El back internacional de doble código finalizará la actual temporada con los Sydney Roosters de la NRL antes de emigrar a Japón, con el objetivo de mantenerse elegible para los Wallabies y llegar en plenitud al Mundial de Rugby 2027, que se disputará en Australia. Desde el club australiano dejaron abierta la posibilidad de un regreso una vez finalizado su vínculo en Asia.
El valor de Nawaqanitawase se incrementó notablemente tras una destacada primera temporada en la NRL, sumada a su recorrido previo en el rugby union, donde disputó cuatro temporadas en el Super Rugby con NSW Waratahs y acumuló 11 caps con el seleccionado australiano.
Además, el jugador cuenta con triple elegibilidad internacional, ya que podría representar también a Italia o Fiji en una Copa del Mundo, un aspecto que aumenta su atractivo estratégico en el escenario global.
Uno de los puntos determinantes para su decisión fue la interpretación actual de la Ley Giteau. En agosto, el director de alto rendimiento de Rugby Australia, Peter Horne, señaló que la norma resulta “en cierto modo redundante”, lo que permitiría que Nawaqanitawase siga siendo considerado por el seleccionado aun jugando en el exterior.
Pese a la temprana eliminación de los Wallabies en el Mundial de Francia 2023, el back fue uno de los rendimientos más sólidos del equipo, destacándose especialmente en el juego aéreo y en situaciones de definición.
En ese sentido, el entonces entrenador Joe Schmidt elogió públicamente sus cualidades: “Su capacidad atlética en el aire no difiere mucho de la de Joseph-Aukuso Suaalii.
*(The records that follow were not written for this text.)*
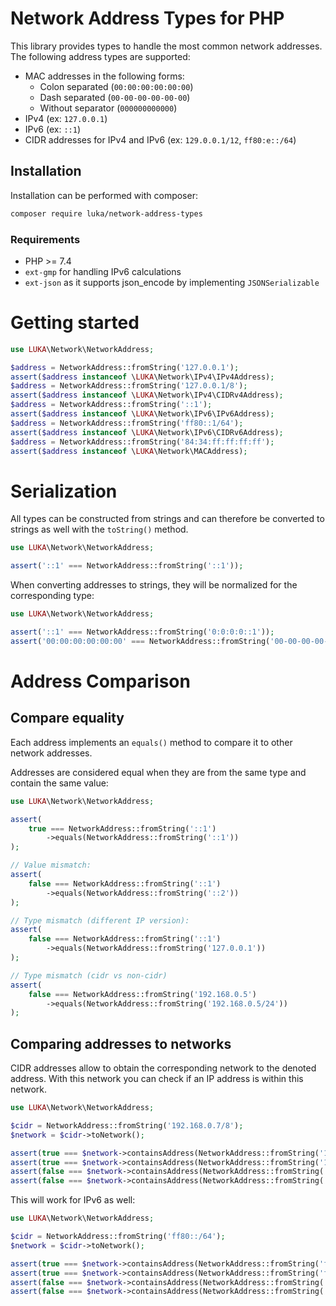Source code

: # Network Address Types for PHP

This library provides types to handle the most common network addresses.
The following address types are supported:

 - MAC addresses in the following forms:
    - Colon separated (`00:00:00:00:00:00`)
    - Dash separated (`00-00-00-00-00-00`)
    - Without separator (`000000000000`)
 - IPv4 (ex: `127.0.0.1`)
 - IPv6 (ex: `::1`)
 - CIDR addresses for IPv4 and IPv6 (ex: `129.0.0.1/12`, `ff80:e::/64`)

## Installation

Installation can be performed with composer:

```bash
composer require luka/network-address-types
```

### Requirements

 - PHP >= 7.4
 - `ext-gmp` for handling IPv6 calculations
 - `ext-json` as it supports json_encode by implementing `JSONSerializable`
 
# Getting started

```php
use LUKA\Network\NetworkAddress;

$address = NetworkAddress::fromString('127.0.0.1');
assert($address instanceof \LUKA\Network\IPv4\IPv4Address);
$address = NetworkAddress::fromString('127.0.0.1/8');
assert($address instanceof \LUKA\Network\IPv4\CIDRv4Address);
$address = NetworkAddress::fromString('::1');
assert($address instanceof \LUKA\Network\IPv6\IPv6Address);
$address = NetworkAddress::fromString('ff80::1/64');
assert($address instanceof \LUKA\Network\IPv6\CIDRv6Address);
$address = NetworkAddress::fromString('84:34:ff:ff:ff:ff');
assert($address instanceof \LUKA\Network\MACAddress);
```

# Serialization

All types can be constructed from strings and can therefore be converted
to strings as well with the `toString()` method.  

```php
use LUKA\Network\NetworkAddress;

assert('::1' === NetworkAddress::fromString('::1'));
```

When converting addresses to strings, they will be normalized for the corresponding type:

```php
use LUKA\Network\NetworkAddress;

assert('::1' === NetworkAddress::fromString('0:0:0:0::1'));
assert('00:00:00:00:00:00' === NetworkAddress::fromString('00-00-00-00-00-00'));
```

# Address Comparison

## Compare equality

Each address implements an `equals()` method to compare it to other
network addresses.

Addresses are considered equal when they are from the same type and contain
the same value:

```php
use LUKA\Network\NetworkAddress;

assert(
    true === NetworkAddress::fromString('::1')
        ->equals(NetworkAddress::fromString('::1'))
);

// Value mismatch:
assert(
    false === NetworkAddress::fromString('::1')
        ->equals(NetworkAddress::fromString('::2'))
);

// Type mismatch (different IP version):
assert(
    false === NetworkAddress::fromString('::1')
        ->equals(NetworkAddress::fromString('127.0.0.1'))
);

// Type mismatch (cidr vs non-cidr)
assert(
    false === NetworkAddress::fromString('192.168.0.5')
        ->equals(NetworkAddress::fromString('192.168.0.5/24'))
);
```

## Comparing addresses to networks

CIDR addresses allow to obtain the corresponding network to the denoted address.
With this network you can check if an IP address is within this network.

```php
use LUKA\Network\NetworkAddress;

$cidr = NetworkAddress::fromString('192.168.0.7/8');
$network = $cidr->toNetwork();

assert(true === $network->containsAddress(NetworkAddress::fromString('192.168.0.1')));
assert(true === $network->containsAddress(NetworkAddress::fromString('192.45.0.2')));
assert(false === $network->containsAddress(NetworkAddress::fromString('127.10.0.1')));
assert(false === $network->containsAddress(NetworkAddress::fromString('ff80::5')));
```

This will work for IPv6 as well:

```php
use LUKA\Network\NetworkAddress;

$cidr = NetworkAddress::fromString('ff80::/64');
$network = $cidr->toNetwork();

assert(true === $network->containsAddress(NetworkAddress::fromString('ff80::1')));
assert(true === $network->containsAddress(NetworkAddress::fromString('ff80::10:e5:7')));
assert(false === $network->containsAddress(NetworkAddress::fromString('ff80:e::1')));
assert(false === $network->containsAddress(NetworkAddress::fromString('127.0.0.1')));
```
Tener atletas así siempre aporta valor”.
Si bien Australia cuenta con una amplia base de wings —como Max Jorgensen, Dylan Pietsch, Corey Toole, Harry Potter y Andrew Kellaway—, el perfil físico, la potencia y el juego aéreo de Nawaqanitawase lo convierten en una opción difícil de ignorar para el próximo entrenador de los Wallabies, Les Kiss.
Japón, por su parte, continúa consolidándose como uno de los destinos más atractivos del rugby profesional. Figuras como Cheslin Kolbe, quien percibe uno de los salarios más altos del mundo, y los australianos Samu Kerevi, Bernard Foley y Marika Koroibete, forman parte de una liga que no deja de crecer en jerarquía.
Con este movimiento, Nawaqanitawase apuesta a un camino estratégico: desarrollo económico, competencia de alto nivel y la posibilidad concreta de volver a vestir la camiseta dorada en un Mundial en casa.